• **EXTRACTED DATA**:

━━━━━━

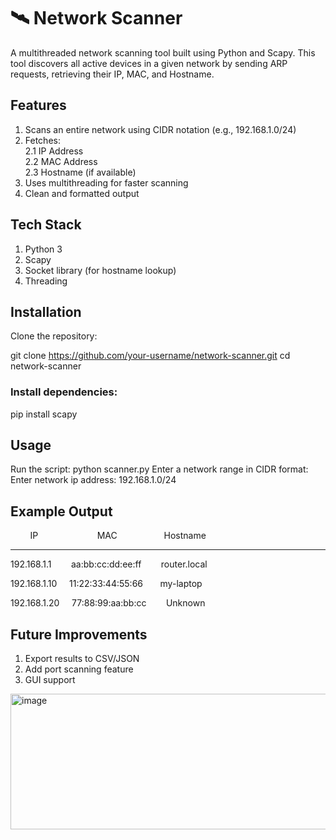 # 🛰️ Network Scanner

A multithreaded network scanning tool built using Python and Scapy.
This tool discovers all active devices in a given network by sending ARP requests, retrieving their IP, MAC, and Hostname.


## Features
1. Scans an entire network using CIDR notation (e.g., 192.168.1.0/24)
2. Fetches:\
   2.1 IP Address\
   2.2 MAC Address\
   2.3 Hostname (if available)
3. Uses multithreading for faster scanning 
4. Clean and formatted output

## Tech Stack

1. Python 3
2. Scapy
3. Socket library (for hostname lookup)
4. Threading

## Installation

Clone the repository: 

git clone https://github.com/your-username/network-scanner.git
cd network-scanner


### Install dependencies: 
pip install scapy

## Usage

Run the script:
python scanner.py
Enter a network range in CIDR format:
Enter network ip address: 192.168.1.0/24


## Example Output
&nbsp;&nbsp;&nbsp;&nbsp;&nbsp;&nbsp;&nbsp;&nbsp;IP&nbsp;&nbsp;&nbsp;&nbsp;&nbsp;&nbsp;&nbsp;&nbsp;&nbsp;&nbsp;&nbsp;&nbsp;&nbsp;&nbsp;&nbsp;&nbsp;&nbsp;&nbsp;&nbsp;&nbsp;&nbsp;&nbsp;&nbsp;&nbsp;MAC&nbsp;&nbsp;&nbsp;&nbsp;&nbsp;&nbsp;&nbsp;&nbsp;&nbsp;&nbsp;&nbsp;&nbsp;&nbsp;&nbsp;&nbsp;&nbsp;&nbsp;&nbsp;&nbsp;Hostname 

--------------------------------------------------------------------------------

192.168.1.1&nbsp;&nbsp;&nbsp;&nbsp;&nbsp;&nbsp;&nbsp;&nbsp;aa:bb:cc:dd:ee:ff&nbsp;&nbsp;&nbsp;&nbsp;&nbsp;&nbsp;&nbsp;&nbsp;router.local

192.168.1.10&nbsp;&nbsp;&nbsp;&nbsp;&nbsp;11:22:33:44:55:66&nbsp;&nbsp;&nbsp;&nbsp;&nbsp;&nbsp;&nbsp;my-laptop

192.168.1.20&nbsp;&nbsp;&nbsp;&nbsp;&nbsp;77:88:99:aa:bb:cc&nbsp;&nbsp;&nbsp;&nbsp;&nbsp;&nbsp;&nbsp;&nbsp;Unknown

## Future Improvements
1. Export results to CSV/JSON
2. Add port scanning feature
3. GUI support



<img width="943" height="217" alt="image" src="https://github.com/user-attachments/assets/816f5139-4bcb-42ae-a36e-35fc481f09c9" />

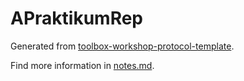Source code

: # APraktikumRep
Generated from [toolbox-workshop-protocol-template](https://github.com/pep-dortmund/toolbox-workshop-protocol-template).

Find more information in [notes.md](notes.md).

━━━━━━

• **ABOUT THIS EXERCISE**: Could you repeat all of the entries exactly, without any of the images?

• **TASK OUTPUT**:
 # 🛰️ Network Scanner

A multithreaded network scanning tool built using Python and Scapy.
This tool discovers all active devices in a given network by sending ARP requests, retrieving their IP, MAC, and Hostname.


## Features
1. Scans an entire network using CIDR notation (e.g., 192.168.1.0/24)
2. Fetches:\
   2.1 IP Address\
   2.2 MAC Address\
   2.3 Hostname (if available)
3. Uses multithreading for faster scanning 
4. Clean and formatted output

## Tech Stack

1. Python 3
2. Scapy
3. Socket library (for hostname lookup)
4. Threading

## Installation

Clone the repository: 

git clone https://github.com/your-username/network-scanner.git
cd network-scanner


### Install dependencies: 
pip install scapy

## Usage

Run the script:
python scanner.py
Enter a network range in CIDR format:
Enter network ip address: 192.168.1.0/24


## Example Output
&nbsp;&nbsp;&nbsp;&nbsp;&nbsp;&nbsp;&nbsp;&nbsp;IP&nbsp;&nbsp;&nbsp;&nbsp;&nbsp;&nbsp;&nbsp;&nbsp;&nbsp;&nbsp;&nbsp;&nbsp;&nbsp;&nbsp;&nbsp;&nbsp;&nbsp;&nbsp;&nbsp;&nbsp;&nbsp;&nbsp;&nbsp;&nbsp;MAC&nbsp;&nbsp;&nbsp;&nbsp;&nbsp;&nbsp;&nbsp;&nbsp;&nbsp;&nbsp;&nbsp;&nbsp;&nbsp;&nbsp;&nbsp;&nbsp;&nbsp;&nbsp;&nbsp;Hostname 

--------------------------------------------------------------------------------

192.168.1.1&nbsp;&nbsp;&nbsp;&nbsp;&nbsp;&nbsp;&nbsp;&nbsp;aa:bb:cc:dd:ee:ff&nbsp;&nbsp;&nbsp;&nbsp;&nbsp;&nbsp;&nbsp;&nbsp;router.local

192.168.1.10&nbsp;&nbsp;&nbsp;&nbsp;&nbsp;11:22:33:44:55:66&nbsp;&nbsp;&nbsp;&nbsp;&nbsp;&nbsp;&nbsp;my-laptop

192.168.1.20&nbsp;&nbsp;&nbsp;&nbsp;&nbsp;77:88:99:aa:bb:cc&nbsp;&nbsp;&nbsp;&nbsp;&nbsp;&nbsp;&nbsp;&nbsp;Unknown

## Future Improvements
1. Export results to CSV/JSON
2. Add port scanning feature
3. GUI support



<img width="943" height="217" alt="image" src="https://github.com/user-attachments/assets/816f5139-4bcb-42ae-a36e-35fc481f09c9" />

Source code

: # APraktikumRep
Generated from [toolbox-workshop-protocol-template](https://github.com/pep-dortmund/toolbox-workshop-protocol-template).

Find more information in [notes.md](notes.md).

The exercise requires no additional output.